Texas Railroad Commission spokeswoman Gaye McElwain responded that the agency has implemented "some of the most stringent rules in the nation on seismicity" (EnergyWire, May 11, 2015). Since the rules were adopted, she said, 10 of the 51 disposal well applications have been returned or withdrawn. Another 22 have had special conditions put on them.
"The commission will continue to use objective, credible scientific study as the basis for our regulatory and rulemaking functions," McElwain said. "However, this new study acknowledges the basis for its conclusions are purely subjective in nature and, in fact, admits its categorization of seismic events to be arbitrary."
The agency ruled last fall that an SMU study linking two disposal wells to the quakes near Azle didn't provide enough proof for it to take action against the well operators (EnergyWire, Nov. 4, 2015).

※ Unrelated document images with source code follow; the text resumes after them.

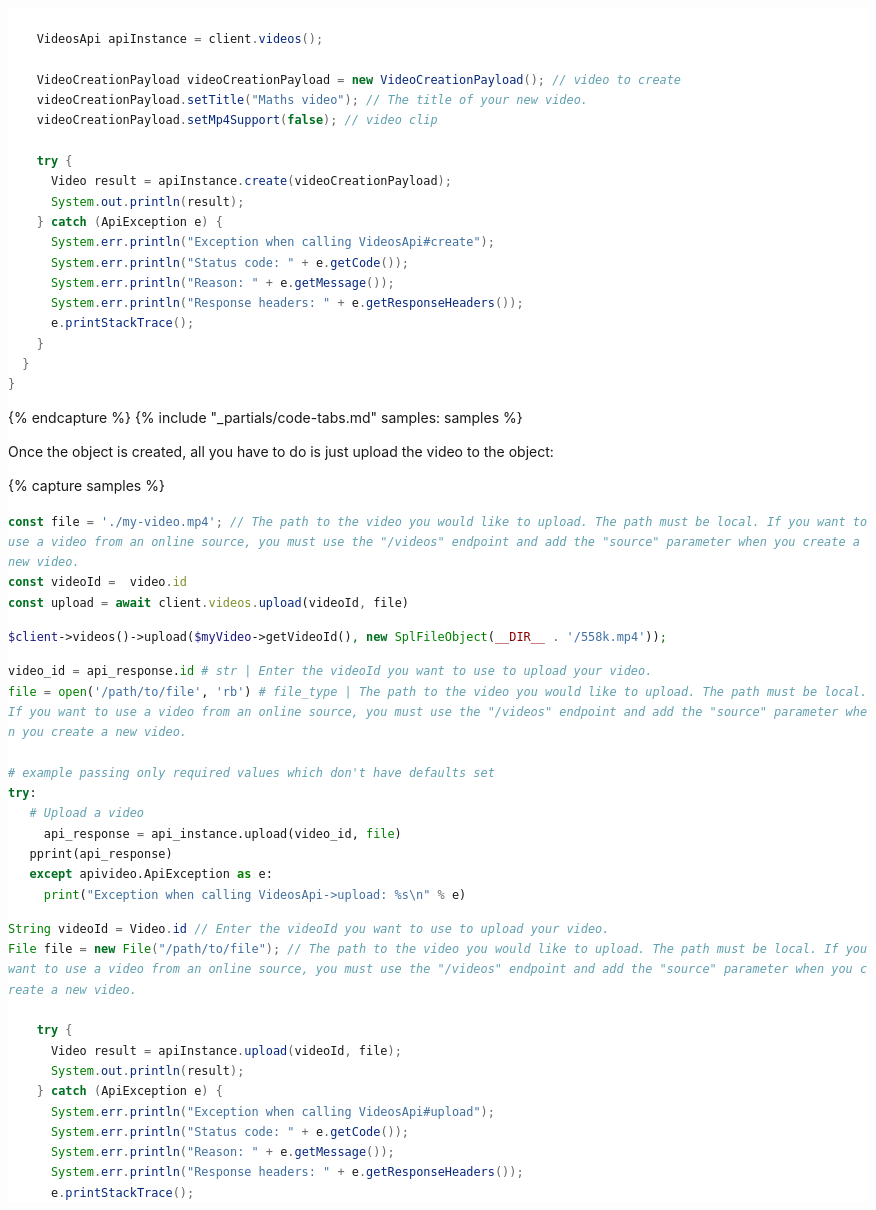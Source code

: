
 ```java

    VideosApi apiInstance = client.videos();

    VideoCreationPayload videoCreationPayload = new VideoCreationPayload(); // video to create
    videoCreationPayload.setTitle("Maths video"); // The title of your new video.
    videoCreationPayload.setMp4Support(false); // video clip
   
    try {
      Video result = apiInstance.create(videoCreationPayload);
      System.out.println(result);
    } catch (ApiException e) {
      System.err.println("Exception when calling VideosApi#create");
      System.err.println("Status code: " + e.getCode());
      System.err.println("Reason: " + e.getMessage());
      System.err.println("Response headers: " + e.getResponseHeaders());
      e.printStackTrace();
    }
  }
}
```
{% endcapture %}
{% include "_partials/code-tabs.md" samples: samples %}

Once the object is created, all you have to do is just upload the video to the object:

{% capture samples %}
```javascript
const file = './my-video.mp4'; // The path to the video you would like to upload. The path must be local. If you want to use a video from an online source, you must use the "/videos" endpoint and add the "source" parameter when you create a new video.
const videoId =  video.id    
const upload = await client.videos.upload(videoId, file)
```
```php
$client->videos()->upload($myVideo->getVideoId(), new SplFileObject(__DIR__ . '/558k.mp4'));
```
```python
video_id = api_response.id # str | Enter the videoId you want to use to upload your video.
file = open('/path/to/file', 'rb') # file_type | The path to the video you would like to upload. The path must be local. If you want to use a video from an online source, you must use the "/videos" endpoint and add the "source" parameter when you create a new video.

# example passing only required values which don't have defaults set
try:
   # Upload a video
	 api_response = api_instance.upload(video_id, file)
   pprint(api_response)
   except apivideo.ApiException as e:
     print("Exception when calling VideosApi->upload: %s\n" % e)
```
```java
String videoId = Video.id // Enter the videoId you want to use to upload your video.
File file = new File("/path/to/file"); // The path to the video you would like to upload. The path must be local. If you want to use a video from an online source, you must use the "/videos" endpoint and add the "source" parameter when you create a new video.

    try {
      Video result = apiInstance.upload(videoId, file);
      System.out.println(result);
    } catch (ApiException e) {
      System.err.println("Exception when calling VideosApi#upload");
      System.err.println("Status code: " + e.getCode());
      System.err.println("Reason: " + e.getMessage());
      System.err.println("Response headers: " + e.getResponseHeaders());
      e.printStackTrace();
```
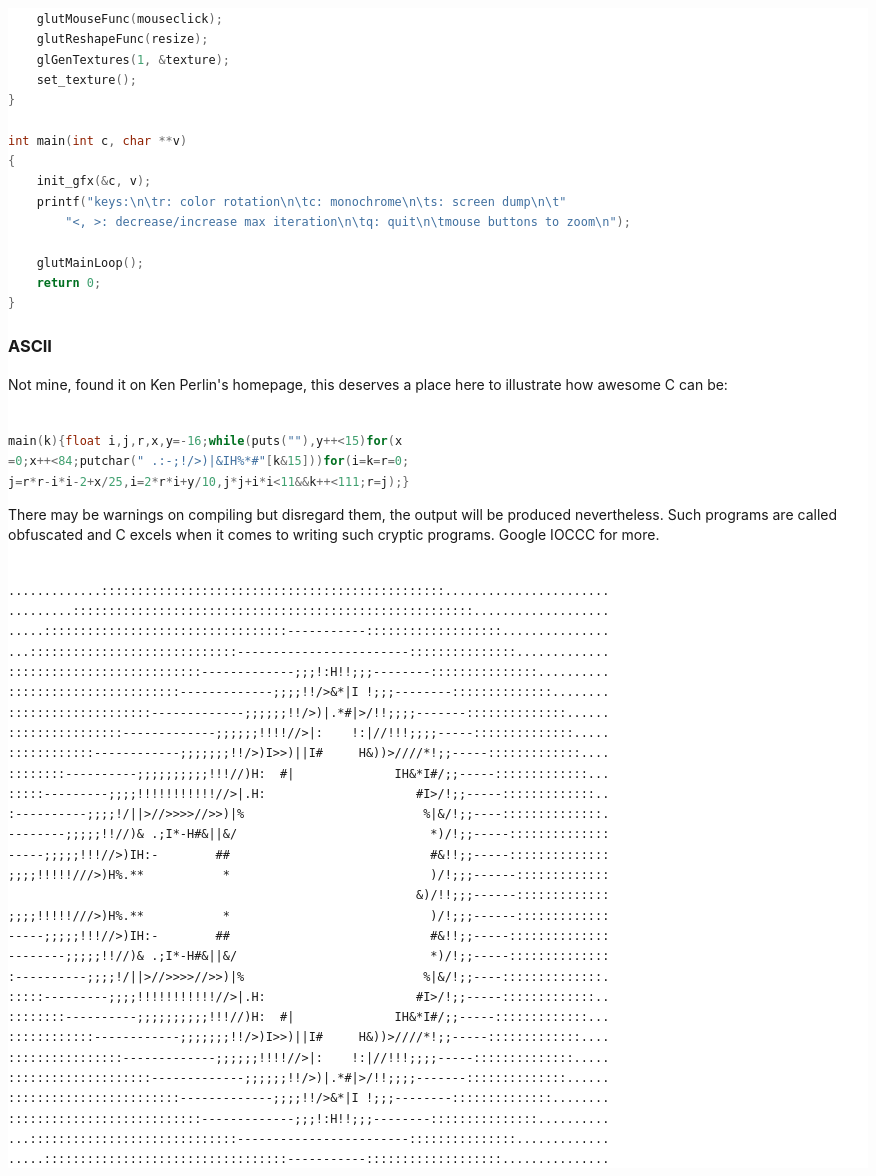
```C
	glutMouseFunc(mouseclick);
	glutReshapeFunc(resize);
	glGenTextures(1, &texture);
	set_texture();
}

int main(int c, char **v)
{
	init_gfx(&c, v);
	printf("keys:\n\tr: color rotation\n\tc: monochrome\n\ts: screen dump\n\t"
		"<, >: decrease/increase max iteration\n\tq: quit\n\tmouse buttons to zoom\n");

	glutMainLoop();
	return 0;
}
```


### ASCII

Not mine, found it on Ken Perlin's homepage, this deserves a place here to illustrate how awesome C can be:

```C

main(k){float i,j,r,x,y=-16;while(puts(""),y++<15)for(x
=0;x++<84;putchar(" .:-;!/>)|&IH%*#"[k&15]))for(i=k=r=0;
j=r*r-i*i-2+x/25,i=2*r*i+y/10,j*j+i*i<11&&k++<111;r=j);}

```

There may be warnings on compiling but disregard them, the output will be produced nevertheless. Such programs are called obfuscated and C excels when it comes to writing such cryptic programs. Google IOCCC for more.

```txt

.............::::::::::::::::::::::::::::::::::::::::::::::::.......................
.........::::::::::::::::::::::::::::::::::::::::::::::::::::::::...................
.....::::::::::::::::::::::::::::::::::-----------:::::::::::::::::::...............
...:::::::::::::::::::::::::::::------------------------:::::::::::::::.............
:::::::::::::::::::::::::::-------------;;;!:H!!;;;--------:::::::::::::::..........
::::::::::::::::::::::::-------------;;;;!!/>&*|I !;;;--------::::::::::::::........
::::::::::::::::::::-------------;;;;;;!!/>)|.*#|>/!!;;;;-------::::::::::::::......
::::::::::::::::-------------;;;;;;!!!!//>|:    !:|//!!!;;;;-----::::::::::::::.....
::::::::::::------------;;;;;;;!!/>)I>>)||I#     H&))>////*!;;-----:::::::::::::....
::::::::----------;;;;;;;;;;!!!//)H:  #|              IH&*I#/;;-----:::::::::::::...
:::::---------;;;;!!!!!!!!!!!//>|.H:                     #I>/!;;-----:::::::::::::..
:----------;;;;!/||>//>>>>//>>)|%                         %|&/!;;----::::::::::::::.
--------;;;;;!!//)& .;I*-H#&||&/                           *)/!;;-----::::::::::::::
-----;;;;;!!!//>)IH:-        ##                            #&!!;;-----::::::::::::::
;;;;!!!!!///>)H%.**           *                            )/!;;;------:::::::::::::
                                                         &)/!!;;;------:::::::::::::
;;;;!!!!!///>)H%.**           *                            )/!;;;------:::::::::::::
-----;;;;;!!!//>)IH:-        ##                            #&!!;;-----::::::::::::::
--------;;;;;!!//)& .;I*-H#&||&/                           *)/!;;-----::::::::::::::
:----------;;;;!/||>//>>>>//>>)|%                         %|&/!;;----::::::::::::::.
:::::---------;;;;!!!!!!!!!!!//>|.H:                     #I>/!;;-----:::::::::::::..
::::::::----------;;;;;;;;;;!!!//)H:  #|              IH&*I#/;;-----:::::::::::::...
::::::::::::------------;;;;;;;!!/>)I>>)||I#     H&))>////*!;;-----:::::::::::::....
::::::::::::::::-------------;;;;;;!!!!//>|:    !:|//!!!;;;;-----::::::::::::::.....
::::::::::::::::::::-------------;;;;;;!!/>)|.*#|>/!!;;;;-------::::::::::::::......
::::::::::::::::::::::::-------------;;;;!!/>&*|I !;;;--------::::::::::::::........
:::::::::::::::::::::::::::-------------;;;!:H!!;;;--------:::::::::::::::..........
...:::::::::::::::::::::::::::::------------------------:::::::::::::::.............
.....::::::::::::::::::::::::::::::::::-----------:::::::::::::::::::...............
```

The SMU paper was authored by many of Frohlich's co-authors on the paper published today.
Frohlich acknowledges that some parts of Texas state government are taking earthquakes seriously. The state has put $4.5 million toward developing a seismic network and a system to oversee it. That means that studying seismic activity in Texas is about to change.
"Before 2016 will be one era. After 2016 will be another era," Frohlich said. "I thought it was a good time to do a review."